* _Problem details_: Every line of the records below that holds the word "json" belongs in the answer.

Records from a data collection
|---|

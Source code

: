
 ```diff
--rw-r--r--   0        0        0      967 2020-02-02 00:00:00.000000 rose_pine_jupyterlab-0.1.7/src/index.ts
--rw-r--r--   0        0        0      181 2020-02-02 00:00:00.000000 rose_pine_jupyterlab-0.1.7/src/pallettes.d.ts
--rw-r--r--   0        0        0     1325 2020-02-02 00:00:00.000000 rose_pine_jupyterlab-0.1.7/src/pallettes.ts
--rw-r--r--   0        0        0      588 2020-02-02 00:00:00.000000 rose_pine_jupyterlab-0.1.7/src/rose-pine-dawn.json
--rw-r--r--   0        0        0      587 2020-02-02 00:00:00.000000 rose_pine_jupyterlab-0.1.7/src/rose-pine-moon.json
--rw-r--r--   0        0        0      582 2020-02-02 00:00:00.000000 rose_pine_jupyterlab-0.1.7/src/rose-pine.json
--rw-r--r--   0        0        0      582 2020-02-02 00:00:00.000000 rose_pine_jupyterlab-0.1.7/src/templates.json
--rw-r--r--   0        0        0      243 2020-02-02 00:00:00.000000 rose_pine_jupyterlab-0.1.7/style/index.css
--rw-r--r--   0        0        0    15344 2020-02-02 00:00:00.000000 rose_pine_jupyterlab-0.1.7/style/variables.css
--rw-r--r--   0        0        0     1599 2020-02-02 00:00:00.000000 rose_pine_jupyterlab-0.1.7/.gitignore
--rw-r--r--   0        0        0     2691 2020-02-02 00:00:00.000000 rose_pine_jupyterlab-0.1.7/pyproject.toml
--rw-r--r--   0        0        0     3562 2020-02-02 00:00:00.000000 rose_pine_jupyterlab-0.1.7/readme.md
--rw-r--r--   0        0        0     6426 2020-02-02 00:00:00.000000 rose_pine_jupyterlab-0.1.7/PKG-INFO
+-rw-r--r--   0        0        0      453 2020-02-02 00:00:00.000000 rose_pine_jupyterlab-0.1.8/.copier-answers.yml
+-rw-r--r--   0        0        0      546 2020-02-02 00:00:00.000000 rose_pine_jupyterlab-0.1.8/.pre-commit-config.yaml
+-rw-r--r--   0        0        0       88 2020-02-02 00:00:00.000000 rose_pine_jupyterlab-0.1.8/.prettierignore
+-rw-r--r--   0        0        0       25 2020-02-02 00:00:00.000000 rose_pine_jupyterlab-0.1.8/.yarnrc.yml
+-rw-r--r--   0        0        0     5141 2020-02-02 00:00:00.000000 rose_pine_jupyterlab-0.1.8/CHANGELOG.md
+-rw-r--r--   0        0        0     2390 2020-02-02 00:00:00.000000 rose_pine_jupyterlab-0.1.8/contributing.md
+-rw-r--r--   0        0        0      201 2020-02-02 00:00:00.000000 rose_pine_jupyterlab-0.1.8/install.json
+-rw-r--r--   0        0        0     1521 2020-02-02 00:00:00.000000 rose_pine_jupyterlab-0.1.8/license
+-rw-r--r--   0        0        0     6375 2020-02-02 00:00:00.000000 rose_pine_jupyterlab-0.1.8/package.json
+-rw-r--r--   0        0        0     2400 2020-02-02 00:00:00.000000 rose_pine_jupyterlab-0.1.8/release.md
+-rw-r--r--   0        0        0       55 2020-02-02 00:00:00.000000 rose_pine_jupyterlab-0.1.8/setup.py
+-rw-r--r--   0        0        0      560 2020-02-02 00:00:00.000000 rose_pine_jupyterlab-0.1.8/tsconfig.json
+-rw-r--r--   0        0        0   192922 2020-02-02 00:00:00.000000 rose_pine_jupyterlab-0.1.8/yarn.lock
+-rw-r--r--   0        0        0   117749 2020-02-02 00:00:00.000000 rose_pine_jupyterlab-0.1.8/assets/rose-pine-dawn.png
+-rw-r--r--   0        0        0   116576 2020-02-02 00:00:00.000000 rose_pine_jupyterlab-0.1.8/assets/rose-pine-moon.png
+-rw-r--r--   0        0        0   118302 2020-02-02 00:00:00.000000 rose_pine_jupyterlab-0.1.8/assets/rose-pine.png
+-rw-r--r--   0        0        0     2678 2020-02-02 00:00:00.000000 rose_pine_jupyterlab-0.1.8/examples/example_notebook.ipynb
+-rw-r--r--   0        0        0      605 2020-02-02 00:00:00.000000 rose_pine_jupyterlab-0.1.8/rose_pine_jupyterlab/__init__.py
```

|---|

* _Expected output_:
--rw-r--r--   0        0        0      588 2020-02-02 00:00:00.000000 rose_pine_jupyterlab-0.1.7/src/rose-pine-dawn.json
--rw-r--r--   0        0        0      587 2020-02-02 00:00:00.000000 rose_pine_jupyterlab-0.1.7/src/rose-pine-moon.json
--rw-r--r--   0        0        0      582 2020-02-02 00:00:00.000000 rose_pine_jupyterlab-0.1.7/src/rose-pine.json
--rw-r--r--   0        0        0      582 2020-02-02 00:00:00.000000 rose_pine_jupyterlab-0.1.7/src/templates.json
+-rw-r--r--   0        0        0      201 2020-02-02 00:00:00.000000 rose_pine_jupyterlab-0.1.8/install.json
+-rw-r--r--   0        0        0     6375 2020-02-02 00:00:00.000000 rose_pine_jupyterlab-0.1.8/package.json
+-rw-r--r--   0        0        0      560 2020-02-02 00:00:00.000000 rose_pine_jupyterlab-0.1.8/tsconfig.json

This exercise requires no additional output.